Para ustedes, mis lectoras y lectores, en estos momentos rompo con mi dieta, y me llevo a la boca un cuadrito de una tableta de chocolate de marca Lindt con sabor a cereza. Mmmmmmmmm, digo sin poder evitarlo. El efecto, que les mencioné líneas arriba, es inmediato, su sabor me lleva hasta la década de los 50. Veo a mi madre llegar a mi casa cargada de bultos. Corro hacia ella para ayudarla y me fijo que una bolsa se encuentran unos libros que compró en la librería Porrúa; en la otra, unas telas que adquirió en Casa Armand, y en la más grande es donde está el tesoro, unos huevos de chocolate comprados en Sanborns de Madero. Son gigantescos, están decorados con flores de azúcar y están en el interior de una caja transparente de celuloide. ¡Están preciosos!

“¿Me puedo comer uno ahorita?”, pregunto impaciente. “No son para ti, son para Lola Buchanan, esposa del secretario de Comunicaciones”. No sé si gritar o llorar. No sé si arrebatárselos o irme hacia mi habitación. El olor a chocolate no hace más que perturbarme aún más. Aunque sea un pedacito chiquititito, le suplico a mi madre. Pero ella ya no me escucha. Está en el teléfono, hablando, justamente, con la señora Buchanan, anunciándole que le tenía un detalle, una cosita de nada, un pequeño gesto, nada más un recuerdo. Me indigno. Me enfurezco.

¿Cómo puede referirse en esos términos a estos maravillosos huevos de chocolate que parecen creados por manos de hadas? Si en efecto son una cosita de nada como dice, ¿por qué mejor no me los regala todos? Yo sí los quiero. ¡Los necesito! ¿Qué hago? ¿Me los robo? No me atrevo. ¿Qué tal si por mi culpa mi padre pierde su empleo? ¿Qué tal si por mi culpa mi madre termina peleándose con esa señora? Y, ¿qué tal si por mi culpa toda la familia se muere de hambre? No, no puedo. No debo. Me voy a mi recámara. Lloro. Aquí en esta casa nadie me entiende. Me siento huérfana. Miserable. Pero sobre todo, abandonada por el dios del cacao. ¿Qué hago, me tiro por la ventana? Ya sé. Corro hacia la sala. Mi madre está todavía en el teléfono. Sin que me vea, abro su bolsota de imitación de cocodrilo y saco un peso. Salgo corriendo. Estoy agitada. Me falta aliento. Llego al estanquillo de la esquina y le digo a la mujer que está detrás del mostrador. Quiero una “exótica”, por favor. Me da la tableta de chocolate cubierto con su papelito dorado. Le pago los 75 centavos.

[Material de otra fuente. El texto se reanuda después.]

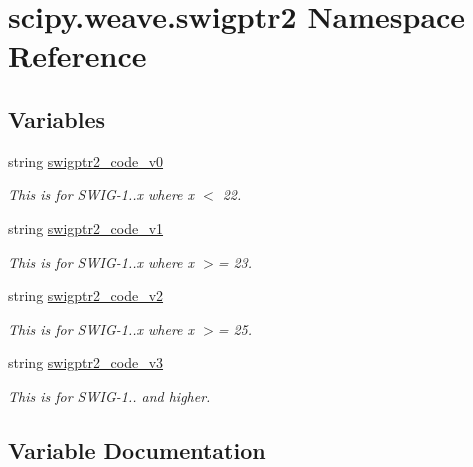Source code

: \hypertarget{namespacescipy_1_1weave_1_1swigptr2}{}\section{scipy.\+weave.\+swigptr2 Namespace Reference}
\label{namespacescipy_1_1weave_1_1swigptr2}
\subsection*{Variables}
\begin{DoxyCompactItemize}
\item 
string \hyperlink{namespacescipy_1_1weave_1_1swigptr2_a585fc46b8f63180b0b9fd2d530d6f3b2}{swigptr2\+\_\+code\+\_\+v0}
\begin{DoxyCompactList}\small\item\em This is for S\+W\+I\+G-\/1..\+x where x $<$ 22. \end{DoxyCompactList}\item 
string \hyperlink{namespacescipy_1_1weave_1_1swigptr2_a8c9c1a3786b0cb399218ee598f5a2cf4}{swigptr2\+\_\+code\+\_\+v1}
\begin{DoxyCompactList}\small\item\em This is for S\+W\+I\+G-\/1..\+x where x $>$= 23. \end{DoxyCompactList}\item 
string \hyperlink{namespacescipy_1_1weave_1_1swigptr2_a2babf5d3e5646c536cc17176f25a9406}{swigptr2\+\_\+code\+\_\+v2}
\begin{DoxyCompactList}\small\item\em This is for S\+W\+I\+G-\/1..\+x where x $>$= 25. \end{DoxyCompactList}\item 
string \hyperlink{namespacescipy_1_1weave_1_1swigptr2_a4fcb47cac914b3c64e18859185d24571}{swigptr2\+\_\+code\+\_\+v3}
\begin{DoxyCompactList}\small\item\em This is for S\+W\+I\+G-\/1.. and higher. \end{DoxyCompactList}\end{DoxyCompactItemize}


\subsection{Variable Documentation}
\hypertarget{namespacescipy_1_1weave_1_1swigptr2_a585fc46b8f63180b0b9fd2d530d6f3b2}{}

Salgo de la tienda. En el camino me voy comiendo mi chocolate. Estoy feliz. Me siento gratificada. Ya no me interesan los huevos de Pascua. En esos momentos le declaro una vez más mi amor al chocolate.

Ahora que soy abuela, quiero aprender a cocinar los mejores postres de chocolate para Tomás, mi nieto. Para iniciarlo en el gusto del chocolate, le compraré una caja de tabletas de Carlos V, “el chocolate emperador y el emperador de los chocolates”; le compraré una bolsita de monedas de chocolate envueltas en papel dorado de La Marquesa; le compraré cinco latas de Chocolate Express pulverizado y luego cantaré: Yo soy sano y fuerte como aquí me ves porque tomo siempre chocolate Express; lo llevaré al Moro a comer churros y chocolate; le enseñaré a decir chocolate en varios idiomas y por último le haré mi especialidad, es decir, la mousse au chocolat cuya receta, ¡única!, era de su tatarabuela francesa. Juro que a mi próximo nieto, aunque sea rubio como el trigo, lo llamaré de cariño Chocolat.

Para los que aman y se sienten desafortunados al padecer lo que se conoce como la enfermedad galante más universal, sin duda, encontrarán en el chocolate una de las consolaciones más eficaces.